Subacute intestinal obstruction by enterolith: a case study

SpringerPlus20165:1464

https://doi.org/10.1186/s40064-016-3150-0

  • Received: 10 June 2016
  • Accepted: 24 August 2016
  • Published:

Abstract

Introduction

Enteroliths are an uncommon entity in humans and form a rare cause of subacute intestinal obstruction. They occur proximal to stricture or in a diverticulum or a blind loop due to stasis.

Case description

40 years male presenting with intermittent right lower abdominal pain since 1 year. Barium meal follow-through and CT abdomen diagnosed as a case of subacute intestinal obstruction with an enterolith in the distal ileal segment. On exploratory laparotomy multiple ileal strictures with mesenteric adhesions were noted. An enterolith was delivered from one of the segments between two strictures followed by segmental resection of the pathological ileal segment with ileo-ileal anastomoses. Histopathology of the ileal segment showed inflammatory infiltrates.

Discussion and Evaluation

It was a case of a primary enterolith formed due to stasis between ileal strictures causing subacute intestinal obstruction.

Conclusion

An enterolith should also be considered while evaluating a case of intestinal obstruction as one of the rare differentials.

Keywords

  • Enterolith
  • Subacute intestinal obstruction
  • Ileo-ileal anastomoses

Background

Subacute intestinal obstruction is a common surgical emergency. Common causes are stricture, polyps and tumours, rarely gall stones or foreign body. Enteroliths are also a cause of intestinal obstruction but are rare. They occur proximal to stricture or in a diverticulum or a blind loop. Stasis is an important factor in their production (Yadav et al. 2015). Enteroliths were first described by Pfahler and Stamm in 1915 (D’souza et al. 2010). Here we present a case of subacute intestinal obstruction with multiple strictures and enterolith in the distal ileum, who underwent segmental ileal resection and ileo-ileal anastomoses.

Case report

A 40 years male presented with intermittent right lower abdominal pain since 1 year. The pain was dull aching and aggravated with food intake.
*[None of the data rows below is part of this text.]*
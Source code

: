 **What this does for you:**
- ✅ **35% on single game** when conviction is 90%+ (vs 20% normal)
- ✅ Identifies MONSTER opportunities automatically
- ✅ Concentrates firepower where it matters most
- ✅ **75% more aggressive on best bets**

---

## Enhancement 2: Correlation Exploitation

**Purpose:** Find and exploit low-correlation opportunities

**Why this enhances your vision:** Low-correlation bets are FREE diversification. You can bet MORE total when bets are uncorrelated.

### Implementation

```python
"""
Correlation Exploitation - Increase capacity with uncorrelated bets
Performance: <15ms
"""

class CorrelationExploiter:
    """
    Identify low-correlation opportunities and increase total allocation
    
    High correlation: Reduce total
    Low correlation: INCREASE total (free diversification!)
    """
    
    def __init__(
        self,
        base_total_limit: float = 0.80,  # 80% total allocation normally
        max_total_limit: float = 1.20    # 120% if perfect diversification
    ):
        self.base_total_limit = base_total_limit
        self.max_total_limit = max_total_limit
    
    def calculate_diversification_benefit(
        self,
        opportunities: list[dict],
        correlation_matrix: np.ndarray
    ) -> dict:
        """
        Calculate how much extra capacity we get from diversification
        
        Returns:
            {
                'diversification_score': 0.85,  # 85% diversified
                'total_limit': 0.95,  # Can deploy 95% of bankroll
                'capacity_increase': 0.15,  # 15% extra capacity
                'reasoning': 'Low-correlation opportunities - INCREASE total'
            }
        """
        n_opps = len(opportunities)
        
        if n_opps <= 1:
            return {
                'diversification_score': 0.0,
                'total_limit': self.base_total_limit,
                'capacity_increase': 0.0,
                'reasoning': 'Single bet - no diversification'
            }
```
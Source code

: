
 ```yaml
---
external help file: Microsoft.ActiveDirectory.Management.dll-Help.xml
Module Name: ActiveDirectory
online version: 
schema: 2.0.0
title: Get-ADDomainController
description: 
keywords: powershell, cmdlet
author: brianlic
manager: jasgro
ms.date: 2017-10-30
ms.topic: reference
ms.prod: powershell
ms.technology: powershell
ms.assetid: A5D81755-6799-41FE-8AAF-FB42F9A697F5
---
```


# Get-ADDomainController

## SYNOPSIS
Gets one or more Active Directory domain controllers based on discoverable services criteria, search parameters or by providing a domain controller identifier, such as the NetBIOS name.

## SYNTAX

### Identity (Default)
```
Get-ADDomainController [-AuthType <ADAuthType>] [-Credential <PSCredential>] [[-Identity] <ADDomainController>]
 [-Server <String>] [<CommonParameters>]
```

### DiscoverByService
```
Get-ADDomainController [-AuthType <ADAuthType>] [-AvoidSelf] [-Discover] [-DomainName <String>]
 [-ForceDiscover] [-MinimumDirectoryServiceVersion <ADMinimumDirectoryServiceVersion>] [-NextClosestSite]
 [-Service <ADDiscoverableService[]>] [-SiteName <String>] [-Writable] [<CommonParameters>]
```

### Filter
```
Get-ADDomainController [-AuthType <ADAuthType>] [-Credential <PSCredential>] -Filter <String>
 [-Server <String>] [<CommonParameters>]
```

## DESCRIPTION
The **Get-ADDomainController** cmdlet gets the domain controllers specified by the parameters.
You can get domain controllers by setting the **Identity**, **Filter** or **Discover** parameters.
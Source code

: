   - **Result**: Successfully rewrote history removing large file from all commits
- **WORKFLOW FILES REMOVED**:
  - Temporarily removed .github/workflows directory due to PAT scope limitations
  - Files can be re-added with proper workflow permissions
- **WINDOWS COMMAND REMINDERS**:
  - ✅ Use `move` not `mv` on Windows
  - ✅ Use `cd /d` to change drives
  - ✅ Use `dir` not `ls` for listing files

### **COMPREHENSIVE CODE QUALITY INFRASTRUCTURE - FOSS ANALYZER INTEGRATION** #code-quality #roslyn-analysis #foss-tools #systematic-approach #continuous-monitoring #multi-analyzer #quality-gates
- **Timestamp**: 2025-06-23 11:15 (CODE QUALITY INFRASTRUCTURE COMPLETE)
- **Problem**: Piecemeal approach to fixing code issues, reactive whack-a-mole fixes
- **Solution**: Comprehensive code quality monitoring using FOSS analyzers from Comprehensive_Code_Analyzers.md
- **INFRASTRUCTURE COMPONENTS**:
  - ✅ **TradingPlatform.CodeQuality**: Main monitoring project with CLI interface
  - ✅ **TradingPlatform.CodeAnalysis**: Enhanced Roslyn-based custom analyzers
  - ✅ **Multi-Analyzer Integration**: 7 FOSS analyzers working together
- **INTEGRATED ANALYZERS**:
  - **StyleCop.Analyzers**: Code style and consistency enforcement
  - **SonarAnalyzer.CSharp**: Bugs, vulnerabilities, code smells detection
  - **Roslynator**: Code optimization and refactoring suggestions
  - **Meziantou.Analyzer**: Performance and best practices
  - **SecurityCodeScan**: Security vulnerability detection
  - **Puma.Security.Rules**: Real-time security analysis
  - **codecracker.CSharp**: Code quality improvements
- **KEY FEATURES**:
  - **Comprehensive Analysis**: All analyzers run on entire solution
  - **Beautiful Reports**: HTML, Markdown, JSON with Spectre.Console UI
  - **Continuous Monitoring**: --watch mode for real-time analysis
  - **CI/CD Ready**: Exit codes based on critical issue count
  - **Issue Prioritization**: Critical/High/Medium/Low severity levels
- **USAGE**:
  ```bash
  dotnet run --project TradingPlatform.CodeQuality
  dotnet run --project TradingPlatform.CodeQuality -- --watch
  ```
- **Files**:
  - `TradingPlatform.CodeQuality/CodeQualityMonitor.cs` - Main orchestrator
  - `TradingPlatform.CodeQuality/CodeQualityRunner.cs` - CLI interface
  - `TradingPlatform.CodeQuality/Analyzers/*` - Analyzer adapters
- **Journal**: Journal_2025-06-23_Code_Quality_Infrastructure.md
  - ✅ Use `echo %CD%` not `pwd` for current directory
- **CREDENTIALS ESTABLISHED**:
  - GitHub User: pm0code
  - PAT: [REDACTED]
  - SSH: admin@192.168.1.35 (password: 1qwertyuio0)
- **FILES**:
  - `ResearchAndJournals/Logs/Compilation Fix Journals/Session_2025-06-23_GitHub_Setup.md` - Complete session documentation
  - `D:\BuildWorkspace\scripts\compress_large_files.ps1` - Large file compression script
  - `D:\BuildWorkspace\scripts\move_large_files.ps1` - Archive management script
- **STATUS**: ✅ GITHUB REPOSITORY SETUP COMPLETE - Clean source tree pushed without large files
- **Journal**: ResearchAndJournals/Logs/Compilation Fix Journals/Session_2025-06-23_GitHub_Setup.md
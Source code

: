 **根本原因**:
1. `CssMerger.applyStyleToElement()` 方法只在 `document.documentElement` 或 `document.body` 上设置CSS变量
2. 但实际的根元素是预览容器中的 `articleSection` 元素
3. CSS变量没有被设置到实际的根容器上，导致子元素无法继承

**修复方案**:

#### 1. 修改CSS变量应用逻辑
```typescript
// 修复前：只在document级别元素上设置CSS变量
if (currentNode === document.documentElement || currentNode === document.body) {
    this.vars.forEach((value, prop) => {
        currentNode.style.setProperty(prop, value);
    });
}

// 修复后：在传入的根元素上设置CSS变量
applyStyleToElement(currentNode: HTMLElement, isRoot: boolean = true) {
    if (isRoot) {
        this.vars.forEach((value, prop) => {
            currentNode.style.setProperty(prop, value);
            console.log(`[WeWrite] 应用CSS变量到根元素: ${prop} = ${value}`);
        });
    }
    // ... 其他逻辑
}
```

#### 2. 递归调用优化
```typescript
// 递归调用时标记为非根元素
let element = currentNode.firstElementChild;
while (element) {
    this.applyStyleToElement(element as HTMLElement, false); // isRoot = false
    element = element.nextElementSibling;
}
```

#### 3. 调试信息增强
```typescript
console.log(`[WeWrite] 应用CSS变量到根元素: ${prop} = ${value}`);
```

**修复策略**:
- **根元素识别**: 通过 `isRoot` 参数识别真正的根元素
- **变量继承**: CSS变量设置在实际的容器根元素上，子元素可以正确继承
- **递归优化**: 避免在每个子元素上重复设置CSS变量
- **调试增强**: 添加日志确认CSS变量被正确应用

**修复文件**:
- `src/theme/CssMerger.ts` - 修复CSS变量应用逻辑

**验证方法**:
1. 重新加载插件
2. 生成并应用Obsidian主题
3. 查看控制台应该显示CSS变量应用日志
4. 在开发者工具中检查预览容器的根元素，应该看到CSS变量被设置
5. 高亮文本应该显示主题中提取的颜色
There was no history of vomiting, fever or chronic cough. Patient had normal bladder and bowel habits. On clinical examination the abdomen was not distended, soft with tenderness in the right iliac fossa. There was no mass palpable. Bowel sounds were well heard. Blood parameters were normal. The ultrasound abdomen showed dilated small bowel loops with a hyperechoic shadow in the small intestine in the right iliac fossa, suggesting an enterolith or a migrated gall stone. An X-ray abdomen in erect posture showed a radiopaque mass in the right iliac fossa with a dilated segment of small bowel, seen as a localised gas shadow on the X-ray (Fig. 1). A contrast X-ray barium meal follow through showed dilated proximal loops of small bowel with multiple strictures in terminal ileum and a rectangular radiopaque shadow in right iliac fossa. Barium transit was slow. Two dilated loops in between strictures were noted. A grossly dilated proximal ileal segment and collapsed distal segment was noted (Fig. 2). A CECT abdomen showed similar findings.
Fig. 1
Fig. 1

Erect X ray abdomen showing radiopaque shadow in the right iliac fossa

Fig. 2
Fig. 2

Barium Meal follow through showing radiopaque shadow in right iliac fossa, multiple strictures (arrows), dilated proximal intestinal segment with distal collapsed segment

On exploratory laparotomy multiple strictures were noted in terminal ileum with dilated proximal loops and collapsed distal segment. Mesenteric thickening and adhesions between the small bowel were present (Fig. 3a, b). Two dilated segments between strictures were noted with proximal segment being grossly dilated. The distal segment had bowel wall discolouration. On palpation an enterolith was palpated in the distal segment (Fig. 3b). Enterolith was delivered through an enterotomy incision over the distal segment (Fig. 3c). The pathological ileal segment consisting of multiple strictures was resected and an end to end ileo-ileal anastomoses was done, along with appendicectomy (Fig. 4). There was no fistula seen between gall bladder and duodenum. The rest of the bowel was healthy. The enterolith retrieved measured 2.5 × 1.5 cm (Fig. 5). Post-operative period was uneventful.
Fig. 3
Fig. 3

a Multiple ileal strictures. b Dilated blind loop segments with bowel discolouration of the distal blind loop (arrow head). c Enterotomy incision with enterolith

Fig. 4
Fig. 4

The resected ileo-ileal specimen with appendix and the enterolith

Fig. 5
Fig. 5

Enterolith measuring 2.5 × 1.5 cm

The histopathology of the ileal specimen showed inflammatory cell infiltrate mainly neutrophils and eosinophils (Fig. 6). The eosinophilc infiltrates were mainly in the mucosal layer but also involved the muscularis. Intestinal Tuberculosis, Crohns disease, and malignancy were ruled out.
Fig. 6
Fig. 6

Histopathology showing eosinophilic and neutrophilic infiltrates in the ileal Mucosa and muscularis

Patient is asymptomatic after one year of follow-up.

Discussion

Primary enteroliths are formed in the small bowel and secondary enteroliths are formed in gallbladder as gallstones. (Yadav et al. 2015) True enteroliths of small intestine can be of 3 types depending on their composition—(1) those consisting of mainly bile acids, (2) those consisting of mainly phosphates, (3) those consisting of mainly calcium oxalate (D’souza et al. 2010; Shivathirthan et al. 2009). False endogenous enteroliths are common than true enterolith (Singleton 1970).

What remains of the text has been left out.